Oturduğum sitenin güvenlikçilerinin amiri olan Murat, her zaman bana sadık bir adam olmuştu. Neden olmamalıydı ki zaten, kendi maaşından çok daha fazla para koyuyordum cebine. Ayrıca muhabbeti de iyi bir adamdı. Benim tiyatro bölümünde okuduğumu öğrenince kendi hayatını anlatmıştı. Aslında o da sanata çok düşkün biriymiş de ve çok iyi müzik aleti çalarmış da, oyunculuğu filanda gayet iyiymiş gibilerinden. Hatta gençliğinde Hacettepe konservatuvarının müzik bölümünün yetenek sınavını kazanmış fakat ailesi 'sanatçılar aç, güvenilir bir hayatları yok' bahanesiyle gitmesine müsaade etmemişler. Galiba bir sebepten, asgari ücretle çalışan bir bekçinin işini, sahne sanatlarından daha iyi görmüşler. Her şekilde oğullarının yeteneği çok büyük ziyan olmuş. Gerçi bundan şikâyet etmemeliyim aslında, çünkü Murat'ın bu durumu, onu Gael'in karşısına çıkarmak için mükemmel bir adam yapıyordu. Hem oyunculuk taslaya bilen hem de yaşı tutan başka birini düşünemediğim için aradığım ilk kişi o olmuştu.

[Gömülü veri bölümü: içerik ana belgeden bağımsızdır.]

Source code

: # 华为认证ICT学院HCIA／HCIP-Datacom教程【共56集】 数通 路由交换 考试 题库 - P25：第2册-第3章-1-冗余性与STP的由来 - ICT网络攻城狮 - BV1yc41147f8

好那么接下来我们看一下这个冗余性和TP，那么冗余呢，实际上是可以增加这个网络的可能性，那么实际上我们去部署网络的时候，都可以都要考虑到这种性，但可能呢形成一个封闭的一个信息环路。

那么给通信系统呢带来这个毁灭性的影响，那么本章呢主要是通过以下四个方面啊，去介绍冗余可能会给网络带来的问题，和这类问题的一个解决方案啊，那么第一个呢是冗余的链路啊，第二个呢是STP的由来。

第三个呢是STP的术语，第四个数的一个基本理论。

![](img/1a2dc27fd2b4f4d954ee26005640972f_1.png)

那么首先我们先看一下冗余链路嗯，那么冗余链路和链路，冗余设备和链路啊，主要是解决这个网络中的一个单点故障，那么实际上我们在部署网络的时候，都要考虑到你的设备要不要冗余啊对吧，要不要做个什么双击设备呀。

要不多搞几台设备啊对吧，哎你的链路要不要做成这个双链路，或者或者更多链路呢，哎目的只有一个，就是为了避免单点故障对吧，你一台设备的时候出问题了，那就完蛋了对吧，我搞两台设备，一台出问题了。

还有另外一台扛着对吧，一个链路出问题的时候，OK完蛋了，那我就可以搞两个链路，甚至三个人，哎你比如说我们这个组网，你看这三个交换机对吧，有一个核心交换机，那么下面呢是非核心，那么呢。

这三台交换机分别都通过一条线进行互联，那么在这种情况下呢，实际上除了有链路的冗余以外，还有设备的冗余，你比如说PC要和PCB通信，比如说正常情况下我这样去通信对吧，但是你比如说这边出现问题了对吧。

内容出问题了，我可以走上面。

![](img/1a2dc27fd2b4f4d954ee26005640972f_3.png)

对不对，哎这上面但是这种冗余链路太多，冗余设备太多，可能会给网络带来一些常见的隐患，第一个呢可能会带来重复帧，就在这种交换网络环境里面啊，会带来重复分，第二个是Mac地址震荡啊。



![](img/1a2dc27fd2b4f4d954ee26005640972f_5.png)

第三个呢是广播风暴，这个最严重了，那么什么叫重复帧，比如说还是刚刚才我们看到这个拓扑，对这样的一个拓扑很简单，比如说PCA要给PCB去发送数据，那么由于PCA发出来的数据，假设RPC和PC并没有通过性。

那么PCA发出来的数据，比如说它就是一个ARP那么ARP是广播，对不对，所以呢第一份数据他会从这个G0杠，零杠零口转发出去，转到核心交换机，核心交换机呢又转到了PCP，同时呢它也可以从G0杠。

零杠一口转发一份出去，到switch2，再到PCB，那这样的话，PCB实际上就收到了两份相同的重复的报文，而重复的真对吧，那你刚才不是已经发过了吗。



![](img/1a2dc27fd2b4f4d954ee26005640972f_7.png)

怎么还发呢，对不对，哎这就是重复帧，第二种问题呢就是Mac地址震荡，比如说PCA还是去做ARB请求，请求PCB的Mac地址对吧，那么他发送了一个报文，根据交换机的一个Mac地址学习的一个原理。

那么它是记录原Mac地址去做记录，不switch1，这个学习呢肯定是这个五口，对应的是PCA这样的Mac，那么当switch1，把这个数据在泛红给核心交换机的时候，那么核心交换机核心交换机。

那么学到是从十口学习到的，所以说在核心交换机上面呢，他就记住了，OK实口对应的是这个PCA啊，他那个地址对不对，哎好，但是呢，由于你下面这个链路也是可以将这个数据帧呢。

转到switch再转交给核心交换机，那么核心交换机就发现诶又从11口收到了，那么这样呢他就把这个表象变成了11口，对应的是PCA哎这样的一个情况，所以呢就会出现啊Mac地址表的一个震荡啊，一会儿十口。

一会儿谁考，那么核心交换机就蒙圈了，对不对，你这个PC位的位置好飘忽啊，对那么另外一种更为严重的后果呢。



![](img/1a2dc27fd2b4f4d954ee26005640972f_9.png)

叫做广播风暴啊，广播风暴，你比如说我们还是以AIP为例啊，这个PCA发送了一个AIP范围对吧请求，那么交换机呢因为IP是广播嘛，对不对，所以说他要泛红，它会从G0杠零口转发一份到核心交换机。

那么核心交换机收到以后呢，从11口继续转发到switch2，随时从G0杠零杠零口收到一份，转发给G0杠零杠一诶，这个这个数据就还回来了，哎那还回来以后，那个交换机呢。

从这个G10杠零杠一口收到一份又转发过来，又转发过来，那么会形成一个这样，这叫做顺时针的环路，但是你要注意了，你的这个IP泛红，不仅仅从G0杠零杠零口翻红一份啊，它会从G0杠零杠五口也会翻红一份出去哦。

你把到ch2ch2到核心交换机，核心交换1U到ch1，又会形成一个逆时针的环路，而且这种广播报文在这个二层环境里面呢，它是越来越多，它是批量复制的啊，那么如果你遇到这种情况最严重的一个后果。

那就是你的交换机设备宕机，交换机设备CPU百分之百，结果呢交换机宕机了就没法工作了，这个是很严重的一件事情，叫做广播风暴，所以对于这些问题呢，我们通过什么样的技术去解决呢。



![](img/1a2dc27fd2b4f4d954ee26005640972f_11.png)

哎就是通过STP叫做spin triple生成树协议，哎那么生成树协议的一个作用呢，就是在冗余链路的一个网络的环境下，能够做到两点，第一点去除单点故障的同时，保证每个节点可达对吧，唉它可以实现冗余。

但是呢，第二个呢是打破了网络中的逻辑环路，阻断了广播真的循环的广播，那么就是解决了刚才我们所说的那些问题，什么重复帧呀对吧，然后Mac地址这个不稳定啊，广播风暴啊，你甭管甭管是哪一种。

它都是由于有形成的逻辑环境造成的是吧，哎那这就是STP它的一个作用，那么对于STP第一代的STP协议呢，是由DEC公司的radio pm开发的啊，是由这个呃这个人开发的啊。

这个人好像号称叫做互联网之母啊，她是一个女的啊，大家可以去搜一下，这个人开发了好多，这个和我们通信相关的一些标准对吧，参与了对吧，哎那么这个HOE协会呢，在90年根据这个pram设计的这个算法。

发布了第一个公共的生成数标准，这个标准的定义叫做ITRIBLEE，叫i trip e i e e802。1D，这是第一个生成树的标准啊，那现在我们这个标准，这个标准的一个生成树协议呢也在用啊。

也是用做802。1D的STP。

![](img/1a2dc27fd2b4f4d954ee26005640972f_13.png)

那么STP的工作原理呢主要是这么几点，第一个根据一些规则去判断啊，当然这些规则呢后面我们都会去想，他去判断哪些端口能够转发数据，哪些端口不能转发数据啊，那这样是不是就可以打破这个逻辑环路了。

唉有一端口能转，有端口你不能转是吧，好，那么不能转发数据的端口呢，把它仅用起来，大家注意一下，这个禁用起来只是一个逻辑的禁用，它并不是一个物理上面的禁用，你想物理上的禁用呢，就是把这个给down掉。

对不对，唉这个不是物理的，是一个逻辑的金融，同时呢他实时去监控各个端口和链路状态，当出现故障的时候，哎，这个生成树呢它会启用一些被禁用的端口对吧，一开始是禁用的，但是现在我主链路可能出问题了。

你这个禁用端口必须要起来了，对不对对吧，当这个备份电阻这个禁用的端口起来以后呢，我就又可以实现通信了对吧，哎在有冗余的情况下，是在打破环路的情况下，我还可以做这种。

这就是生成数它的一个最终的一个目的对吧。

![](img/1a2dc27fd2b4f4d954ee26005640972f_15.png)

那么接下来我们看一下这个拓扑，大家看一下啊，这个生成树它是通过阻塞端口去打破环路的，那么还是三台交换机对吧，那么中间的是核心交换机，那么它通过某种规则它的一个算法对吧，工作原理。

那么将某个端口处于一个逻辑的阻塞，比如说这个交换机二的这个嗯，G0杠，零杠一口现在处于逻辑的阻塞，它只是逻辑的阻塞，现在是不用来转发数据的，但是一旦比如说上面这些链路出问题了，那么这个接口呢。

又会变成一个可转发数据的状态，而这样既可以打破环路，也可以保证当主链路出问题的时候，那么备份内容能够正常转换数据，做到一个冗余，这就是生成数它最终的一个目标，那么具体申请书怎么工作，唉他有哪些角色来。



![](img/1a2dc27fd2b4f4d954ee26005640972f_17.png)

Ümitköy'de büyük bir pastanede beklemeye başlarken Murat'a bütün durumu anlatmıştım, ne yapacağını çok iyi biliyordu ve kendine güveni tamdı. Ve nihayet Gael geldiğinde, ikimizde hazırdık.
Pastanenin açık mekânına girerken Gael tedirgin bir şekilde etrafını süzüyordu. Şu anda çok büyük bir paranoyanın içinde olmalıydı, insanlar onu takip ediyordu, ona zarar vermeye çalışıyorlardı, parsanın peşindeydiler, ya da en azından o öyle zannediyordu. Şey... Aslında tabi insanlar onun parasının peşindeydi ama o insan bendim sadece.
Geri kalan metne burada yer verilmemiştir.